Akaike’s Information Criterion (AIC) is a very useful model selection tool, but it is not as well understood as it should be. I frequently read papers, or hear talks, which demonstrate misunderstandings or misuse of this important tool. The following points should clarify some aspects of the AIC, and hopefully reduce its misuse.

  1. The AIC is a penalized likelihood, and so it requires the likelihood to be maximized before it can be calculated. It makes little sense to compute the AIC if estimation is done using something else (e.g., minimizing MAPE). Normally, the residuals are assumed to be Gaussian, and then ML estimates are often (but not always) equivalent to LS estimates. In these cases, computing the AIC after minimizing the MSE is ok.
  2. A model selected by the AIC after Gaussian MLE will give predictions equal to the conditional mean. If you then compare the predictions using MAE, or MAPE, or some other criterion, they may not perform well because these other criteria are not optimal for the conditional mean. Match the error measure to the estimation method.
  3. The AIC does not assume the residuals are Gaussian. It is just that the Gaussian likelihood is most frequently used. But if you want to use some other distribution, go ahead. The AIC is the penalized likelihood, whichever likelihood you choose to use.
  4. The AIC does not require nested models. One of the neat things about the AIC is that you can compare very different models. However, make sure the likelihoods are computed on the same data. For example, you cannot compare an ARIMA model with differencing to an ARIMA model without differencing, because you lose one or more observations via differencing. That is why auto.arima uses a unit root test to choose the order of differencing, and only uses the AIC to select the orders of the AR and MA components.
  5. For a similar reason, you cannot compare the AIC from an ETS model with the AIC from an ARIMA model. The two models treat initial values differently. For example, after differencing, an ARIMA model is computed on fewer observations, whereas an ETS model is always computed on the full set of data. Even when the models are equivalent (e.g., an ARIMA(0,1,1) and an ETS(A,N,N)), the AIC values will be different. Effectively, the likelihood of an ETS model is conditional on the initial state vector, whereas the likelihood of a non-stationary ARIMA model is conditional on the first few observations, even when a diffuse prior is used for the nonstationary components.
  6. Beware of AIC values computed using conditional likelihoods because the conditioning may be different for different models. Then the AIC values are not comparable.
  7. Frequently, the constant term in the AIC is omitted. That is fine for model selection as the constant is the same for all models. But be careful comparing the AIC value between software packages, or between model classes, as they may treat the constant term differently, and then the AIC values are not comparable.
  8. The AIC is not really an “in-sample” measure. Yes, it is computed using the training data. But asymptotically, minimizing the AIC is equivalent to minimizing the leave-one-out cross-validation MSE for cross-sectional data, and equivalent to minimizing the out-of-sample one-step forecast MSE for time series models. This property is what makes it such an attractive criterion for use in selecting models for forecasting.
  9. The AIC is not a measure of forecast accuracy. Although it has the above cross-validation property, comparing AIC values across data sets is essentially meaningless. If you really want to measure the cross-validated MSE, then you will need to calculate it directly.
  10. The AIC is not a consistent model selection method. That does not bother me as I don’t believe there is a true model to be selected. The AIC is optimal (in some senses) for forecasting, and that is much more important in my opinion.

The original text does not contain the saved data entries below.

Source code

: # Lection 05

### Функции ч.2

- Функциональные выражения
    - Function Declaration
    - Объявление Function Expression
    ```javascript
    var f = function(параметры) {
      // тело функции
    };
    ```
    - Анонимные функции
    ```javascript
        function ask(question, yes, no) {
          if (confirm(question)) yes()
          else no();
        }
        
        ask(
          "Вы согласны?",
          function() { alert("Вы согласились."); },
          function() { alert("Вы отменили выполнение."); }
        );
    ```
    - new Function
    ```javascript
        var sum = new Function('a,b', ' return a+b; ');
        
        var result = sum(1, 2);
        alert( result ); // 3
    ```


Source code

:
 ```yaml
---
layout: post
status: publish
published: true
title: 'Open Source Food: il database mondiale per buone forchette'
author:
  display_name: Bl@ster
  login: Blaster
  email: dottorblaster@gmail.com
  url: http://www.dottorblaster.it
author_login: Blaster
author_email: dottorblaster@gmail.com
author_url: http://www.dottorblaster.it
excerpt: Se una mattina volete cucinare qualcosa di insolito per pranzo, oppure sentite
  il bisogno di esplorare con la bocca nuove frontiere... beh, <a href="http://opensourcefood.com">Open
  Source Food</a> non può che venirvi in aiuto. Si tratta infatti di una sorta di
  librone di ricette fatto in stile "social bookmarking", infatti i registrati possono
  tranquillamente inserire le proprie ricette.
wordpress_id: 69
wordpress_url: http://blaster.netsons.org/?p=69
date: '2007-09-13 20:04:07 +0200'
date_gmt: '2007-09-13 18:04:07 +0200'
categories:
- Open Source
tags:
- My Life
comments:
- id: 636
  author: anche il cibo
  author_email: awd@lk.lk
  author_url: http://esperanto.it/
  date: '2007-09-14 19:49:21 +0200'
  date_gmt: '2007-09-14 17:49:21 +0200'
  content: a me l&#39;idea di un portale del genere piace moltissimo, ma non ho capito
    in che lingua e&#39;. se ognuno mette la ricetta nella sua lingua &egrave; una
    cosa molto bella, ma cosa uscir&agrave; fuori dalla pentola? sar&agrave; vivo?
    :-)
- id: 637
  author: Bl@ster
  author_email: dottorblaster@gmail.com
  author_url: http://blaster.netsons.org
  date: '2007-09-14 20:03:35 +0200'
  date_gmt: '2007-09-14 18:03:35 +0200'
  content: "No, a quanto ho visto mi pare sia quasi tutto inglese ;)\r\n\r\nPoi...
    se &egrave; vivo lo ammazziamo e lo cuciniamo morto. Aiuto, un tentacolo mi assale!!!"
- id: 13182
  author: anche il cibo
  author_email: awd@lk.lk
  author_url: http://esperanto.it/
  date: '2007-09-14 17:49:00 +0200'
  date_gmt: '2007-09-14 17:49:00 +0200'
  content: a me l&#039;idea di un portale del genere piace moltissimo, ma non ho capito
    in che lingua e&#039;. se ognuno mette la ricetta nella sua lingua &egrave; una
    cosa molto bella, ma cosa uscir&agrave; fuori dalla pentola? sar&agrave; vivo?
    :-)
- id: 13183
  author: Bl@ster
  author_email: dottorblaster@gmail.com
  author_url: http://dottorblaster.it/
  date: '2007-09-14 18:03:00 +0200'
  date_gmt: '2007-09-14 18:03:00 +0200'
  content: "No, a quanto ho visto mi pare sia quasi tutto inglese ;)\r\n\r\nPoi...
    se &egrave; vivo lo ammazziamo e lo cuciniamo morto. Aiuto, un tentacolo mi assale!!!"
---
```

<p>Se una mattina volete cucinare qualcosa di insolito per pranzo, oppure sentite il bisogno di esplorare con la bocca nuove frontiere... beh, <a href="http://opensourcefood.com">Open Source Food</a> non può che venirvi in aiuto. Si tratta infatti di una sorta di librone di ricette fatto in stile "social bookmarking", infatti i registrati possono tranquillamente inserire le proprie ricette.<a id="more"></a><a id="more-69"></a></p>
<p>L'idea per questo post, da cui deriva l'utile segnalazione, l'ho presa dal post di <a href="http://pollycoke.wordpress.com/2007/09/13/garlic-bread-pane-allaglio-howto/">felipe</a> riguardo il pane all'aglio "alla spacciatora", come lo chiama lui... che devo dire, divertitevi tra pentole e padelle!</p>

There are some further helpful clarifications in AIC Myths and Misunderstandings by Anderson and Burnham.

Related Posts:

  • http://apiolaza.net Luis Apiolaza

    ML doesn’t require nested models; however, some of us use REML (Restricted or Residual ML) which involves a projection of the data using the fixed effects. In that case the models to be compared require the same set of fixed effects to use AIC.

  • Stephan Kolassa

    Another reference on AIC which I use and refer to frequently is Burnham & Anderson’s monograph “Model Selection and Multi-Model Inference: A Practical Information-Theoretic Approach”. I especially like its approach (similar to your point 10 above) that there is no “true model” but an infinity of influences with what they call tapering effect sizes.

  • Pingback: AIC, Kullback-Leibler and a more general Information Criterion | Thiago G. Martins()

  • Pingback: Hyndsight - Fitting models to short time series()

  • Jesse Papenburg

    Thanks for highlighting some key points about the AIC. In point 4:”The AIC does not require nested models”, you note that the likelihoods must be estimated from the same data in oreder to compare AICs. Observations are lost with differencing; therefore, we should not compare the AIC of an ARIMA model with differencing to one without differencing.

    Is it then also true, because observations are lost with lagging, that one should not compare the AIC of a bivariate ARIMA model that used a lagged transfer function to the AIC of bivariate ARIMA model that did not incorporate a lag (both models included the same input and response series)?

    • http://robjhyndman.com/ Rob J Hyndman

      That depends on whether the conditional likelihood or full likelihood is being used.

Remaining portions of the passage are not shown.